Self-harm behaviors, as well as recurrent suicidal behavior, are common characteristics of borderline personality disorder. Such self-destructive actions occur due to the threat of rejection or separation from their romantic partner or caregiver. These behaviors can also occur during dissociation because they allow you to reaffirm your ability to feel something. However, for people with BPD, the most common reason for self-mutilation behaviors is the inability to regulate intense emotions.
Comorbid Conditions
According to the National Institute of Mental Health, BPD can co-occur with other mental disorders, such as PTSD, ADHD, major depression, bipolar disorder, and substance use disorders. Having co-occurring disorders makes it difficult for practitioners to diagnose BPD. That’s because symptoms like impulsivity, changing moods, dissociative symptoms, and identity disturbance occur in conditions like bipolar disorder and ADHD as well. This makes it harder to pin down the source of the symptom.
Even when practitioners manage to make an accurate diagnosis, treatment can be challenging. Symptoms of co-occurring conditions, such as low mood, anxiety, and manic episodes, can make you less receptive to therapy. Even if you don’t have a co-occurring condition, BPD symptoms are highly distressing, increasing the likelihood of experiencing symptoms like depressed mood, dissociation, and anxiety. In this case, practitioners require a multi-faceted approach to tackle your concern from different directions.
Possible Treatment Approaches
Psychotherapy
Dialectical Behavioral Therapy (DBT) is the main type of psychotherapy used for BPD. Rather than trying to find the source of the conflict, it focuses on learning skills to cope with intense emotions. Specifically, these skills are mindfulness, distress tolerance, interpersonal effectiveness, and emotional regulation. This, in turn, reduces unhelpful and self-destructive behaviors. There’s evidence that DBT is one of the most effective therapies for BPD, reducing the risk of suicidal behavior and the need for hospitalization.

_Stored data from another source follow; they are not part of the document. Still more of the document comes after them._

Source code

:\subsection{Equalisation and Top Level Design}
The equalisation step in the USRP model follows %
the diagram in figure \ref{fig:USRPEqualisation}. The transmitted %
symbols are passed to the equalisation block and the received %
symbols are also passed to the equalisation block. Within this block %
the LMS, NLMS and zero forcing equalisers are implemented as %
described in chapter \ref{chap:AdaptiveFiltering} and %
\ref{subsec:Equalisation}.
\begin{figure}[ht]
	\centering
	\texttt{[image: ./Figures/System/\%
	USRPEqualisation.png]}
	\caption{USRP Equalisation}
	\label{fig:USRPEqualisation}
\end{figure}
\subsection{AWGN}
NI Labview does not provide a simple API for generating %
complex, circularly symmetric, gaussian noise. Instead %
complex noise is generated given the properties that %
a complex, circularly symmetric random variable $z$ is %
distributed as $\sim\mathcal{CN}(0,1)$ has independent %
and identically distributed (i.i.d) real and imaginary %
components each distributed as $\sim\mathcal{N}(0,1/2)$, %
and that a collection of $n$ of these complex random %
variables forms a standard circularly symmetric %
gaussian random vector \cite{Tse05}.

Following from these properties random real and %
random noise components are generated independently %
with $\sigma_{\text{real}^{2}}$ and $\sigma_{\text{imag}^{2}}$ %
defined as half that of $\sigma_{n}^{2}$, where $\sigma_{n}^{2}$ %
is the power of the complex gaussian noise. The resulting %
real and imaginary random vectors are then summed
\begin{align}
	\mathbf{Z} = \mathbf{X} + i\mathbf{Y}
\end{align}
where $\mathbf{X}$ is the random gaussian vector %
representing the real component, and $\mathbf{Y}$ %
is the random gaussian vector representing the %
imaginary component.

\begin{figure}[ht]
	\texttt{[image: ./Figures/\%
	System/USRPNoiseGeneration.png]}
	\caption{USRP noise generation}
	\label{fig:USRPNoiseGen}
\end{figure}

Mentalization-Based Treatment (MBT) helps you be more conscious of your internal states (as well as others). Over the course of this therapy, you’ll learn to reflect on the other person’s point of view. This way, you’ll think of alternative explanations for negative interactions with others.
Medication
There are no FDA-approved medications to treat symptoms of BPD as of yet. However, some practitioners may prescribe certain medications to address associated symptoms like low mood and anxiety. These symptoms can affect your ability to participate in therapy, so prescribing them improves adherence to treatment.